Estonian Physical Society (Eesti Füüsika Selts)
- Abbreviation: EFS
- Formation: 19 May 1989
- Region served: Estonia
- President: Kaido Reivelt
- Website: http://www.fyysika.ee/efs/

= Estonian Physical Society =

Organization based in Estonia

The Estonian Physical Society (Eesti Füüsika Selts, EFS) is a voluntary not-for-profit research society bringing together all those active in physics in Estonia. The EFS was established in 1989 and is affiliated with the Estonian Academy of Sciences (Eesti Teaduste Akadeemia) and is a European Physical Society Member Society.

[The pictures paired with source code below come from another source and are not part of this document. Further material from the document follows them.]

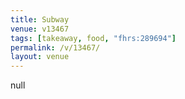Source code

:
 ```yaml
---
title: Subway
venue: v13467
tags: [takeaway, food, "fhrs:289694"]
permalink: /v/13467/
layout: venue
---
```

null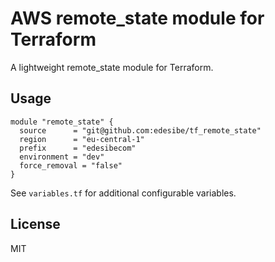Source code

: # AWS remote_state module for Terraform
A lightweight remote_state module for Terraform.

## Usage
```
module "remote_state" {
  source      = "git@github.com:edesibe/tf_remote_state"
  region      = "eu-central-1"
  prefix      = "edesibecom"
  environment = "dev"
  force_removal = "false"
}
```
See `variables.tf` for additional configurable variables.

## License
MIT
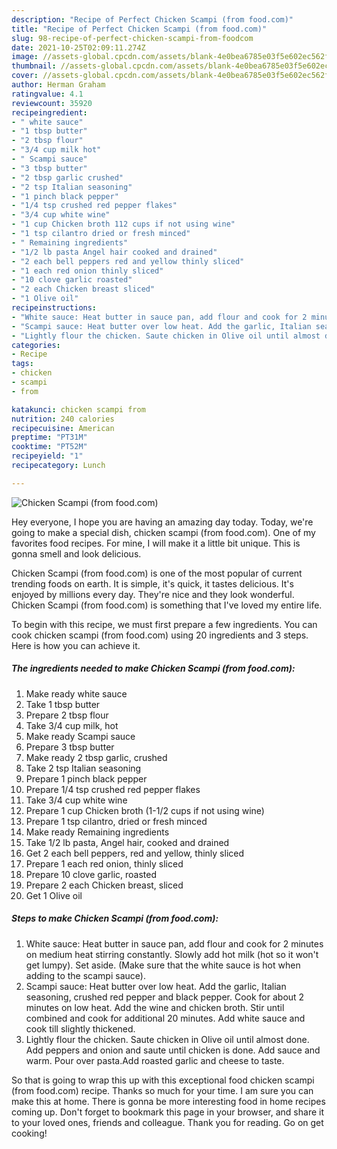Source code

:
 ```yaml
---
description: "Recipe of Perfect Chicken Scampi (from food.com)"
title: "Recipe of Perfect Chicken Scampi (from food.com)"
slug: 98-recipe-of-perfect-chicken-scampi-from-foodcom
date: 2021-10-25T02:09:11.274Z
image: //assets-global.cpcdn.com/assets/blank-4e0bea6785e03f5e602ec562f230caae08da540cada707380b4fe1bbebba43da.png
thumbnail: //assets-global.cpcdn.com/assets/blank-4e0bea6785e03f5e602ec562f230caae08da540cada707380b4fe1bbebba43da.png
cover: //assets-global.cpcdn.com/assets/blank-4e0bea6785e03f5e602ec562f230caae08da540cada707380b4fe1bbebba43da.png
author: Herman Graham
ratingvalue: 4.1
reviewcount: 35920
recipeingredient:
- " white sauce"
- "1 tbsp butter"
- "2 tbsp flour"
- "3/4 cup milk hot"
- " Scampi sauce"
- "3 tbsp butter"
- "2 tbsp garlic crushed"
- "2 tsp Italian seasoning"
- "1 pinch black pepper"
- "1/4 tsp crushed red pepper flakes"
- "3/4 cup white wine"
- "1 cup Chicken broth 112 cups if not using wine"
- "1 tsp cilantro dried or fresh minced"
- " Remaining ingredients"
- "1/2 lb pasta Angel hair cooked and drained"
- "2 each bell peppers red and yellow thinly sliced"
- "1 each red onion thinly sliced"
- "10 clove garlic roasted"
- "2 each Chicken breast sliced"
- "1 Olive oil"
recipeinstructions:
- "White sauce: Heat butter in sauce pan, add flour and cook for 2 minutes on medium heat stirring constantly. Slowly add hot milk (hot so it won&#39;t get lumpy). Set aside. (Make sure that the white sauce is hot when adding to the scampi sauce)."
- "Scampi sauce: Heat butter over low heat. Add the garlic, Italian seasoning, crushed red pepper and black pepper. Cook for about 2 minutes on low heat. Add the wine and chicken broth. Stir until combined and cook for additional 20 minutes.  Add white sauce and cook till slightly thickened."
- "Lightly flour the chicken. Saute chicken in Olive oil until almost done. Add peppers and onion and saute until chicken is done. Add sauce and warm. Pour over pasta.Add roasted garlic and cheese to taste."
categories:
- Recipe
tags:
- chicken
- scampi
- from

katakunci: chicken scampi from 
nutrition: 240 calories
recipecuisine: American
preptime: "PT31M"
cooktime: "PT52M"
recipeyield: "1"
recipecategory: Lunch

---
```



![Chicken Scampi (from food.com)](//assets-global.cpcdn.com/assets/blank-4e0bea6785e03f5e602ec562f230caae08da540cada707380b4fe1bbebba43da.png)

Hey everyone, I hope you are having an amazing day today. Today, we're going to make a special dish, chicken scampi (from food.com). One of my favorites food recipes. For mine, I will make it a little bit unique. This is gonna smell and look delicious.



Chicken Scampi (from food.com) is one of the most popular of current trending foods on earth. It is simple, it's quick, it tastes delicious. It's enjoyed by millions every day. They're nice and they look wonderful. Chicken Scampi (from food.com) is something that I've loved my entire life.


To begin with this recipe, we must first prepare a few ingredients. You can cook chicken scampi (from food.com) using 20 ingredients and 3 steps. Here is how you can achieve it.

<!--inarticleads1-->

##### The ingredients needed to make Chicken Scampi (from food.com):

1. Make ready  white sauce
1. Take 1 tbsp butter
1. Prepare 2 tbsp flour
1. Take 3/4 cup milk, hot
1. Make ready  Scampi sauce
1. Prepare 3 tbsp butter
1. Make ready 2 tbsp garlic, crushed
1. Take 2 tsp Italian seasoning
1. Prepare 1 pinch black pepper
1. Prepare 1/4 tsp crushed red pepper flakes
1. Take 3/4 cup white wine
1. Prepare 1 cup Chicken broth (1-1/2 cups if not using wine)
1. Prepare 1 tsp cilantro, dried or fresh minced
1. Make ready  Remaining ingredients
1. Take 1/2 lb pasta, Angel hair, cooked and drained
1. Get 2 each bell peppers, red and yellow, thinly sliced
1. Prepare 1 each red onion, thinly sliced
1. Prepare 10 clove garlic, roasted
1. Prepare 2 each Chicken breast, sliced
1. Get 1 Olive oil




<!--inarticleads2-->

##### Steps to make Chicken Scampi (from food.com):

1. White sauce: Heat butter in sauce pan, add flour and cook for 2 minutes on medium heat stirring constantly. Slowly add hot milk (hot so it won&#39;t get lumpy). Set aside. (Make sure that the white sauce is hot when adding to the scampi sauce).
1. Scampi sauce: Heat butter over low heat. Add the garlic, Italian seasoning, crushed red pepper and black pepper. Cook for about 2 minutes on low heat. Add the wine and chicken broth. Stir until combined and cook for additional 20 minutes.  Add white sauce and cook till slightly thickened.
1. Lightly flour the chicken. Saute chicken in Olive oil until almost done. Add peppers and onion and saute until chicken is done. Add sauce and warm. Pour over pasta.Add roasted garlic and cheese to taste.




So that is going to wrap this up with this exceptional food chicken scampi (from food.com) recipe. Thanks so much for your time. I am sure you can make this at home. There is gonna be more interesting food in home recipes coming up. Don't forget to bookmark this page in your browser, and share it to your loved ones, friends and colleague. Thank you for reading. Go on get cooking!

==Presidents of the Estonian Physical Society==

Kaido Reivelt (University of Tartu) is the current president (since 2007).
The first president of the Society was Jaak Aaviksoo, followed later by Piret Kuusk (1998–2001), Raivo Jaaniso (2001–2004), and Arvo Kikas (2004–2007).

== Honorary members ==
- Henn Käämbre
- Karl Rebane
- Harald Keres
- Jaan Einasto
- Piret Kuusk

==Awards==
The society gives several awards:
- Annual Award: in recognition of theoretical, experimental, or an area of physics research results. The award is published in the Annals of the Estonian Physical Society;
- A certificate of honor status: for promoting physics in Estonia;
- Two student awards for research and for the promotion of physics.